(Records excerpted from a collection)
------------------------

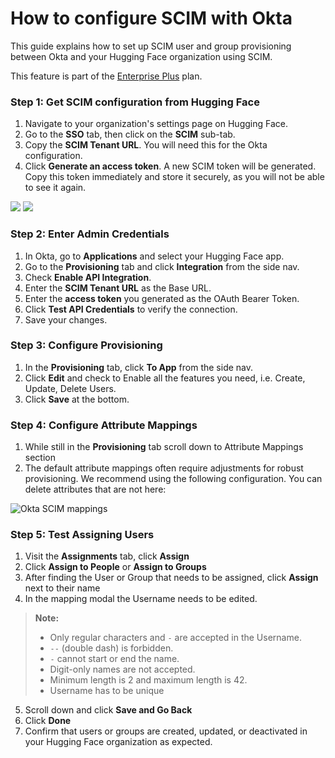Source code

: # How to configure SCIM with Okta

This guide explains how to set up SCIM user and group provisioning between Okta and your Hugging Face organization using SCIM.

<Tip warning={true}>
This feature is part of the <a href="https://huggingface.co/contact/sales?from=enterprise" target="_blank">Enterprise Plus</a> plan.
</Tip>

### Step 1: Get SCIM configuration from Hugging Face

1.  Navigate to your organization's settings page on Hugging Face.
2.  Go to the **SSO** tab, then click on the **SCIM** sub-tab.
3.  Copy the **SCIM Tenant URL**. You will need this for the Okta configuration.
4.  Click **Generate an access token**. A new SCIM token will be generated. Copy this token immediately and store it securely, as you will not be able to see it again.

<div class="flex justify-center">
    <img class="block dark:hidden" src="https://huggingface.co/datasets/huggingface/documentation-images/resolve/main/hub/sso/scim-settings.png"/>
    <img class="hidden dark:block" src="https://huggingface.co/datasets/huggingface/documentation-images/resolve/main/hub/sso/scim-settings-dark.png"/>
</div>

### Step 2: Enter Admin Credentials

1. In Okta, go to **Applications** and select your Hugging Face app.
2. Go to the **Provisioning** tab and click **Integration** from the side nav.
3. Check **Enable API Integration**.
4. Enter the **SCIM Tenant URL** as the Base URL.
5. Enter the **access token** you generated as the OAuth Bearer Token.
6. Click **Test API Credentials** to verify the connection.
7. Save your changes.

### Step 3: Configure Provisioning

1. In the **Provisioning** tab, click **To App** from the side nav.
2. Click **Edit** and check to Enable all the features you need, i.e. Create, Update, Delete Users.
3. Click **Save** at the bottom.

### Step 4: Configure Attribute Mappings
1.  While still in the **Provisioning** tab scroll down to Attribute Mappings section
2.  The default attribute mappings often require adjustments for robust provisioning. We recommend using the following configuration. You can delete attributes that are not here:

<div class="flex justify-center">
    <img class="block dark:hidden" src="https://huggingface.co/datasets/huggingface/documentation-images/blob/main/hub/sso/scim-okta-mappings.png" alt="Okta SCIM mappings"/>
</div>

### Step 5: Test Assigning Users

1. Visit the **Assignments** tab, click **Assign**
2. Click **Assign to People** or **Assign to Groups** 
3. After finding the User or Group that needs to be assigned, click **Assign** next to their name
4. In the mapping modal the Username needs to be edited. 

> **Note:**  
> - Only regular characters and `-` are accepted in the Username.  
> - `--` (double dash) is forbidden.  
> - `-` cannot start or end the name.  
> - Digit-only names are not accepted.  
> - Minimum length is 2 and maximum length is 42.
> - Username has to be unique

5. Scroll down and click **Save and Go Back** 
6. Click **Done**
7. Confirm that users or groups are created, updated, or deactivated in your Hugging Face organization as expected.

------------------------

Would you print exactly, and only, the lines of the data above from the line with "4. Enter the" through the line with "### Step 3: Configure Provisioning", inclusive?

4. Enter the **SCIM Tenant URL** as the Base URL.
5. Enter the **access token** you generated as the OAuth Bearer Token.
6. Click **Test API Credentials** to verify the connection.
7. Save your changes.

### Step 3: Configure Provisioning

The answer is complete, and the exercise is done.